++++ Provided records

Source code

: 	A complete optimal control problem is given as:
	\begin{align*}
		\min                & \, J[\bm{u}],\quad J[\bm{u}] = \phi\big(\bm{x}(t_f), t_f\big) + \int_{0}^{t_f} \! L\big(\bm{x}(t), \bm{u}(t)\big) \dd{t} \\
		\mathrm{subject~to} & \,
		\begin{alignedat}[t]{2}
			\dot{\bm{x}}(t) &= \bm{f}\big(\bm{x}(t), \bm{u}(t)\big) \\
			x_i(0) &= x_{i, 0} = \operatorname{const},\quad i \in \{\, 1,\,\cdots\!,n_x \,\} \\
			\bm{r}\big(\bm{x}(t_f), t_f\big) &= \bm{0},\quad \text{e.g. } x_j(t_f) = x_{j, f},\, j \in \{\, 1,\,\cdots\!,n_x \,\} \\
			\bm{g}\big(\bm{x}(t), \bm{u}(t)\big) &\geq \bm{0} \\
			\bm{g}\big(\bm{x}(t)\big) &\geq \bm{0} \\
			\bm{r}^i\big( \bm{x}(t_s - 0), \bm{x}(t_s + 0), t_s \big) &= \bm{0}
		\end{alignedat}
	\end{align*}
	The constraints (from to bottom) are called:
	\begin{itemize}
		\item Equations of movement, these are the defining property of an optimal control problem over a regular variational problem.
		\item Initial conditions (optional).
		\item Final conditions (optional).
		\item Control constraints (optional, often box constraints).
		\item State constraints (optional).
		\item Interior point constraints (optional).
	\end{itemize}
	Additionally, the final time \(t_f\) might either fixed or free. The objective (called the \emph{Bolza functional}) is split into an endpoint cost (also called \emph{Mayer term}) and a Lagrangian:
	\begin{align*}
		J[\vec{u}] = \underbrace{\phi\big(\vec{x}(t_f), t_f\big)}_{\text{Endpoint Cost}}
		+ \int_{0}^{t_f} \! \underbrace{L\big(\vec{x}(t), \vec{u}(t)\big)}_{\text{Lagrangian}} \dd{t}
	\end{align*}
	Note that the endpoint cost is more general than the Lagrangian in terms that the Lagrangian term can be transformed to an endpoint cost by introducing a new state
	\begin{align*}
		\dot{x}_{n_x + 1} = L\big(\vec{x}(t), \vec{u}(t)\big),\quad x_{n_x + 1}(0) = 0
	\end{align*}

++++++++

- What to produce: Nothing is to be left out when the listing is copied, and every line must match exactly.

- Solution to this task:
Source code

: 	A complete optimal control problem is given as:
	\begin{align*}
		\min                & \, J[\bm{u}],\quad J[\bm{u}] = \phi\big(\bm{x}(t_f), t_f\big) + \int_{0}^{t_f} \! L\big(\bm{x}(t), \bm{u}(t)\big) \dd{t} \\
		\mathrm{subject~to} & \,
		\begin{alignedat}[t]{2}
			\dot{\bm{x}}(t) &= \bm{f}\big(\bm{x}(t), \bm{u}(t)\big) \\
			x_i(0) &= x_{i, 0} = \operatorname{const},\quad i \in \{\, 1,\,\cdots\!,n_x \,\} \\
			\bm{r}\big(\bm{x}(t_f), t_f\big) &= \bm{0},\quad \text{e.g. } x_j(t_f) = x_{j, f},\, j \in \{\, 1,\,\cdots\!,n_x \,\} \\
			\bm{g}\big(\bm{x}(t), \bm{u}(t)\big) &\geq \bm{0} \\
			\bm{g}\big(\bm{x}(t)\big) &\geq \bm{0} \\
			\bm{r}^i\big( \bm{x}(t_s - 0), \bm{x}(t_s + 0), t_s \big) &= \bm{0}
		\end{alignedat}
	\end{align*}
	The constraints (from to bottom) are called:
	\begin{itemize}
		\item Equations of movement, these are the defining property of an optimal control problem over a regular variational problem.
		\item Initial conditions (optional).
		\item Final conditions (optional).
		\item Control constraints (optional, often box constraints).
		\item State constraints (optional).
		\item Interior point constraints (optional).
	\end{itemize}
	Additionally, the final time \(t_f\) might either fixed or free. The objective (called the \emph{Bolza functional}) is split into an endpoint cost (also called \emph{Mayer term}) and a Lagrangian:
	\begin{align*}
		J[\vec{u}] = \underbrace{\phi\big(\vec{x}(t_f), t_f\big)}_{\text{Endpoint Cost}}
		+ \int_{0}^{t_f} \! \underbrace{L\big(\vec{x}(t), \vec{u}(t)\big)}_{\text{Lagrangian}} \dd{t}
	\end{align*}
	Note that the endpoint cost is more general than the Lagrangian in terms that the Lagrangian term can be transformed to an endpoint cost by introducing a new state
	\begin{align*}
		\dot{x}_{n_x + 1} = L\big(\vec{x}(t), \vec{u}(t)\big),\quad x_{n_x + 1}(0) = 0
	\end{align*}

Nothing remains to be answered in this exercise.